Retroactively handling multiple Class versions in ROOT files

marc1uk · April 1, 2019, 10:55am

Hi ROOTTalk.
I’m trying to process a number of sets of ROOT files in a processing framework. The problem I face is that the different sets of files contain custom classes of various different versions. Unfortunately, the ClassDef specifications of these classes were not maintained.

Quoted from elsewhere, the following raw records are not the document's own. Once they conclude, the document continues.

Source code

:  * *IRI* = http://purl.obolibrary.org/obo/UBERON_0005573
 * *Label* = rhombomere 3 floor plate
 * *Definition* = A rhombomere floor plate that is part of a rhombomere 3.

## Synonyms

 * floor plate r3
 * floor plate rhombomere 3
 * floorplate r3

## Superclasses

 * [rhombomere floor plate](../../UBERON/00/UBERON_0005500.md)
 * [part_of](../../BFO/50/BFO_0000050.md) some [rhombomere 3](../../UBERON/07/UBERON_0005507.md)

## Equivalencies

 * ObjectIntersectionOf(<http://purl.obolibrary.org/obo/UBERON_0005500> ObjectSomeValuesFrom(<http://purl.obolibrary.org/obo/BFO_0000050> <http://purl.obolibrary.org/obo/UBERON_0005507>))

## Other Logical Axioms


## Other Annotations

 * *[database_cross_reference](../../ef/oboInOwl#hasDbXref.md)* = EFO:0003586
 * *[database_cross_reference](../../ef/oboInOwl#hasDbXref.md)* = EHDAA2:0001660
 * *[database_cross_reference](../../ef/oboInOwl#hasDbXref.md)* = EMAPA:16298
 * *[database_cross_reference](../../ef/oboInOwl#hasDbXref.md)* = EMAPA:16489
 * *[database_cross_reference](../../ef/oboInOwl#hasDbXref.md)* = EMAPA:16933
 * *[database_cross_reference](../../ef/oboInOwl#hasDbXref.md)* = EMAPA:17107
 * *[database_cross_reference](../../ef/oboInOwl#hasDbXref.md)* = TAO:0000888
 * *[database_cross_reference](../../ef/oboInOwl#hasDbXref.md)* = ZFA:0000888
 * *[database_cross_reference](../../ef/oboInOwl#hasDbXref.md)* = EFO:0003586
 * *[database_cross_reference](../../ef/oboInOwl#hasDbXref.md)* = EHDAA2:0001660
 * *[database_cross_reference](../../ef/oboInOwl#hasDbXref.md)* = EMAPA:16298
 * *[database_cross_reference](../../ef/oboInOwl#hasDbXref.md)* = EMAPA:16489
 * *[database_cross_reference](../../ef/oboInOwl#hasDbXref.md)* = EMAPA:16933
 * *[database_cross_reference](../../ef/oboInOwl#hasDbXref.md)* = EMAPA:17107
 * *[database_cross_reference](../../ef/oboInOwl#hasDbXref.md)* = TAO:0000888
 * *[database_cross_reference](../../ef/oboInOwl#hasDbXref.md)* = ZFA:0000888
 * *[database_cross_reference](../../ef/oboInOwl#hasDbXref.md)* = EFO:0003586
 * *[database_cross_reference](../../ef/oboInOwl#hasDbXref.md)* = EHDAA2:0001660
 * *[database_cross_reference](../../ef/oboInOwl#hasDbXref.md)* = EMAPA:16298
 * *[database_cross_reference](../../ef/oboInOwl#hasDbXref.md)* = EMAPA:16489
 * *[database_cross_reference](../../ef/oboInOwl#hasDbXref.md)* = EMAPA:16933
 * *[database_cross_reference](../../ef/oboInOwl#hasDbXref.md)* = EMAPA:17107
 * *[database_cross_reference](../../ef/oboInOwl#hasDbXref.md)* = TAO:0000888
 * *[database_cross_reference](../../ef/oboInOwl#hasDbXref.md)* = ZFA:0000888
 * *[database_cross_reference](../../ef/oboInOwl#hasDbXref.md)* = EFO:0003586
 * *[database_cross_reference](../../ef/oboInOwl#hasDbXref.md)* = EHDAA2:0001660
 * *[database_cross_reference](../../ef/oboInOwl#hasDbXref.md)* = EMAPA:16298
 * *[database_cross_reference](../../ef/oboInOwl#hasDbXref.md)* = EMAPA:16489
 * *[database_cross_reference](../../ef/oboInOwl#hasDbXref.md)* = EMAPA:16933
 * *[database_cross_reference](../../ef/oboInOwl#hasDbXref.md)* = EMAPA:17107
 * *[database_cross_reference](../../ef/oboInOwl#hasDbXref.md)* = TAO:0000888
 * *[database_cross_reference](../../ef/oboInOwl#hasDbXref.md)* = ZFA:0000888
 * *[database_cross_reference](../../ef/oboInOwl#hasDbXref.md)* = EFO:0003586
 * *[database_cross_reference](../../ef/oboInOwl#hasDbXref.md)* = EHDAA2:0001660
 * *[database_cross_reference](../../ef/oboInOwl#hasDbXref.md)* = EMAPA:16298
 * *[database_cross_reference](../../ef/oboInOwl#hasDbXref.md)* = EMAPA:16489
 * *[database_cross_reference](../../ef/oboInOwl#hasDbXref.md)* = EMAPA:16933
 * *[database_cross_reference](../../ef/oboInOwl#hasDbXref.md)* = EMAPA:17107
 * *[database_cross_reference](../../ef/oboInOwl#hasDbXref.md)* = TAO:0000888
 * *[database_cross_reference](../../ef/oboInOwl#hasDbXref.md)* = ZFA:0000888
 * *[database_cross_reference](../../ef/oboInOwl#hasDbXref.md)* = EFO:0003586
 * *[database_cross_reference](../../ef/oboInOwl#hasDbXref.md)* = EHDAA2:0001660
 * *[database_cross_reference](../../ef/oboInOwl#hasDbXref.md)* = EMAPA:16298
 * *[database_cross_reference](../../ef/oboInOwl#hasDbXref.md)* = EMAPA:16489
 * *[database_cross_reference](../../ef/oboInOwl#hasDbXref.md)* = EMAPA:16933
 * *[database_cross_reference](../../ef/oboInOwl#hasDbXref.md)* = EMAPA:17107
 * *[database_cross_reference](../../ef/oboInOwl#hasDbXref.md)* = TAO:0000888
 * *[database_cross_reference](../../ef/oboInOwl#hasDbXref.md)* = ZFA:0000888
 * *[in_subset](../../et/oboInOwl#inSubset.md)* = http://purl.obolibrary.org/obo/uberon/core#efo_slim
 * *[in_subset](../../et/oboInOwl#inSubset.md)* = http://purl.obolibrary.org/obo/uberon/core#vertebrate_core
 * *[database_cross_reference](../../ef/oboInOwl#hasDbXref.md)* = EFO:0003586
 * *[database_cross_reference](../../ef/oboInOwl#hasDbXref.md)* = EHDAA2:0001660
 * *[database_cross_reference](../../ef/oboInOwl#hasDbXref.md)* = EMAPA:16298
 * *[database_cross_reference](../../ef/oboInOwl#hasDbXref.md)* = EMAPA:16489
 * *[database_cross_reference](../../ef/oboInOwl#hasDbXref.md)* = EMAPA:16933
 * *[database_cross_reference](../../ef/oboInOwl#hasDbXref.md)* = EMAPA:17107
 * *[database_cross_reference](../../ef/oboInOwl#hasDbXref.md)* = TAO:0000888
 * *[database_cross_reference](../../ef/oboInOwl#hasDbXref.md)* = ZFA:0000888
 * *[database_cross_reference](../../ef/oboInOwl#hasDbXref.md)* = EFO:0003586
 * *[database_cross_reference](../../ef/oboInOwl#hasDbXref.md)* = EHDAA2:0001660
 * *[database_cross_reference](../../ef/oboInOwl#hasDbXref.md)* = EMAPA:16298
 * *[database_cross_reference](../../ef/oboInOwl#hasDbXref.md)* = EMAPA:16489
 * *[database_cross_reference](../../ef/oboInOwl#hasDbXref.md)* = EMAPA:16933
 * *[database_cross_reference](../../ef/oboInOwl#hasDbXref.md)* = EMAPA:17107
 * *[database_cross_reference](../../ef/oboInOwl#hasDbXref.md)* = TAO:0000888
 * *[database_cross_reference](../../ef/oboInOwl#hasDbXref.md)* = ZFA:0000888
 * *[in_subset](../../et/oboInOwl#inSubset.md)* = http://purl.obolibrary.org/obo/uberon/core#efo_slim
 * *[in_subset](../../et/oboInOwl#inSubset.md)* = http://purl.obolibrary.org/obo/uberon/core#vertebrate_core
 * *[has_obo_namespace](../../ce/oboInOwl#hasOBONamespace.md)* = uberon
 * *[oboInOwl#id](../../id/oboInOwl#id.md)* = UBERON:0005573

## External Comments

I have the source code used to generate all file sets, and therefore can generate appropriate libraries to read them. However, currently I need to checkout the appropriate headers and build the appropriate library, before attempting to read a given file set. Wherever my processing tools have calls to methods defined only in newer versions of the files, that source code also needs to change and be rebuilt accordingly. This is of course very cumbersome, so I’m looking for a way around it.
I’ve looked into the manual schema evolution section of the ROOT guide, but am not sure what’s there can help, or if so, how.

Since I have access to all the old source code, what I could do would be to define in the libary multiple classes, one for each version. That would leave two difficulties:

finding which of the class definitions in memory match the class definitions in file
getting ROOT to use these classes, despite their different name.

e.g., if a file was written with version 2 of MyClass, I would have in my library a MyClass_v2 with a matching definition, and would like ROOT to recognise that the TTree contains a "MyClass_v2", despite it having been called "MyClass" at time of writing.

Can anyone make any suggestions on these points? Point 1 is feasibly something I could specify manually via a config file (not ideal, as it requires the user to know the correct version, but possible). But on point 2 I am completely stuck.

Or perhaps there is an alternative way of achieving this goal?

Many thanks in advance for any suggestions

ROOT Version: 6.06/08
Platform: linux
Compiler: 4.9.2

pcanal · April 1, 2019, 4:43pm

That is ‘easy’ add to the linkdef file:

#pragma read sourceClass="MyClass" versions="2" targetClass="MyClass_v2"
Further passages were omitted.